Picture from Mulhouse station 3.2.2002 by Ilkka Siissalo.


This locomotive was in the same long line of machines being towed for scrapping. It's a class BB63000 built in 1956 by Brisonneau et Lotz.
Picture from Mulhouse station 3.2.2002 by Ilkka Siissalo.


There they go... bye-bye.
Picture from Mulhouse station 3.2.2002 by Ilkka Siissalo.


The two last ones in the long line were machines of the subclass BB63500, here 63779. They were also built by Brisonneau et Lotz in 1956.
Picture from Mulhouse station 3.2.2002 by Ilkka Siissalo.
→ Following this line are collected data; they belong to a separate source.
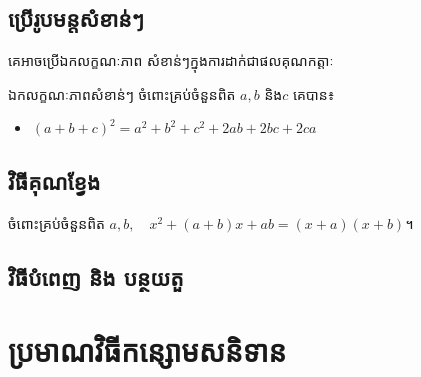 \subsection{ប្រើរូបមន្តសំខាន់ៗ}
គេអាចប្រើឯកលក្ខណៈភាព សំខាន់ៗក្នុងការដាក់ជាផលគុណកត្តាៈ
\begin{property}{ឯកលក្ខណៈភាពសំខាន់ៗ}
ចំពោះគ្រប់ចំនួនពិត $a,b$ និង$c$ គេបាន៖
\begin{itemize}
\item $(a+b+c)^2=a^2+b^2+c^2+2ab+2bc+2ca$
\end{itemize}
\end{property}
\subsection{វិធីគុណខ្វែង}
\begin{generality}
ចំពោះគ្រប់ចំនួនពិត $a,b, \quad x^2+(a+b)x+ab=(x+a)(x+b)$។
\end{generality}
\subsection{វិធីបំពេញ និង បន្ថយតួ}
\section{ប្រមាណវិធីកន្សោមសនិទាន}

\newpage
A class BB 66400 diesel leading a rack of express train wagons to the platform at Calais Ville. It was a centre cab diesel which was a further development of the earlier BB 66000 series. They were built by a group of companies (CAFL/CEM/Alsthom/Fives-Lille/SACM) 1968 to 1971 in 106 copies. Its top speed was 120 km/h and power rating was 1030 kW. It was intended as an all-purpose diesel, handling not only shunting but also short distance freight and passenger services. When they were built they had no train heating systems installed for passenger trains, but that was later added to some 75 locomotives which also got new MTU 12V 4000 R41 engines and were thereafter reclassified as BB 69400.
Picture from Calais Ville in 1978 by the late Ted Prince. From the collections of Kevin Prince.


A small shunter, Y7224. This small machine was taken in use 14.11.1960 and was scrapped 4.12.2014. It stayed all its active life at the station of Thionville.
Picture from Thionville 8.9.2002 by Ilkka Siissalo.


The same shunter, Y7224 seen from the other side. This class Y2100 originally consisted of 210 locomotives, built by Billard and Decauville 1958 to 1962. It was a dieselhydraulic machine with a modest top speed of only 54 km/h.
Picture from Thionville 8.9.2002 by Ilkka Siissalo.